日本のカルトと自民党 橋爪大三郎 集英社新書 ISBN978-4-08-721257-0 1,160円+税 2023年3月
自民党と生長の家、自民党と統一教会、さらには公明党の問題を「政教分離」の立場から見てみた本。
冒頭で『カルト』の定義がなされていて、それは時間とお金を無限に奉仕させるというもので、これは簡単でいいと思う。
肝心の自民党と生長の家との関係はどうだろう。生長の家の成り立ち、さらには戦前の政権(軍部)にすり寄りという関係、そのときの“教義”までが戦後にまで持ち越されたということ(明治憲法復憲=現憲法改定ではない)はいいとして、教祖谷口雅春の死後の生長の家(主流派?)自体は、自民党ばかりか政治からは手を引いていて、現在は環境にシフトしている。
だから、1960年代末〜70年代に積極的な政治活動を担った当時の生長の家の若者たち(伊藤哲夫安部元首相のブレーン、参議院議員衛藤晟一参議院議員など)、あるいは自民党に“加入戦術”(?)で潜り込んだ人やのちに生長の家に加わった人たち(自民党参議院のドンといわれた村上正邦議員や玉置和雄議員)と、現在の生長の家との関係はどうなのだろう。そして日本会議の中心的なメンバーでもある、出自が生長の家の人たちと現在の生長の家との関係、これらがこの本では不明。
統一教会については、その怪しげな成り立ちから解説をしている。いずれにしても、日本を含めた全世界を統一教会の支配下に置くということが目標とする教義の宗教(?)、現実的には汚れた日本は集金の対象でしかないという運動はその通りだと思う。政治組織としては「勝共連合」を擁している一方、北朝鮮とのパイプも誇示している奇妙な組織。お金が流れている可能性もあると思う。ほんと、なんでネトウヨが「反日」と騒がないのか不思議。

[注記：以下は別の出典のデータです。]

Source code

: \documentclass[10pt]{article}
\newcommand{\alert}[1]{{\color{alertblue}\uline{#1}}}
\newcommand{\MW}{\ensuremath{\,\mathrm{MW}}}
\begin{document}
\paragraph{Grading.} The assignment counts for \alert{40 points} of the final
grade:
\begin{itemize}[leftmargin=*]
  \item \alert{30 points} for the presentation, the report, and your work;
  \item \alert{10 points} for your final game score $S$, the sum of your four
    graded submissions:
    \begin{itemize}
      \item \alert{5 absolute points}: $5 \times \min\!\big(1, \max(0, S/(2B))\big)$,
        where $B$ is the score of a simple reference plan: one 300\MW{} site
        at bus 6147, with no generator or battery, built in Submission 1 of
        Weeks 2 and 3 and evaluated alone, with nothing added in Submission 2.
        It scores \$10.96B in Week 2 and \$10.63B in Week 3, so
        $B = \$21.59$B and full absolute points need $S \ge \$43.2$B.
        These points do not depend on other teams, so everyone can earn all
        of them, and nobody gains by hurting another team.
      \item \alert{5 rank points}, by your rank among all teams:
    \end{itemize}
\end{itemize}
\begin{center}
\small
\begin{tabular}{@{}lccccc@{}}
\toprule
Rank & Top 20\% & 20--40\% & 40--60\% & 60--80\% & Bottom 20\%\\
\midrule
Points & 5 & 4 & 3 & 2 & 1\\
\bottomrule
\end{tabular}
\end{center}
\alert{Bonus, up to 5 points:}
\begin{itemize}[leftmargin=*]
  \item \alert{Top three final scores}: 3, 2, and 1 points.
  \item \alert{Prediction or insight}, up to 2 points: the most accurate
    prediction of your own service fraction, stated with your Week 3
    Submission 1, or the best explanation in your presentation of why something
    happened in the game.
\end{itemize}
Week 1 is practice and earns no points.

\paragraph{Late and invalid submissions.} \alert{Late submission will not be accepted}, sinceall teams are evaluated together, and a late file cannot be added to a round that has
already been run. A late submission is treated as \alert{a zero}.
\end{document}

https://www.tokyo-np.co.jp/article/192732
これも、選挙の手伝いと政治家による保護という相互依存の関係は明らか。自民党はどうするのかな。安部派を叩くチャンスなんだけど。
この本では、もう一つ公明党の問題も取り上げている。つまり、宗教団体(日蓮宗系の在家信者団体)である創価学会が政治組織である公明党を組織して、現実政治にからんで来るという問題。
これは、筆者の「政教分離」の考え方からきているが、筆者が理想と見ているアメリカ(合衆国)の現実はどうだろう。宗教団体が組織している力のある政党はないかもしれないが、政治にはかなり宗教の影を感じる。ヨーロッパではなおさら。
カルト教団に対しては、公安が監視していればいいというようなことをさらっということも気になる。
宗教はともかく面倒でやっかいという印象があるので、個人的には敬して遠ざけるという方法で対処していくしかないと思っている。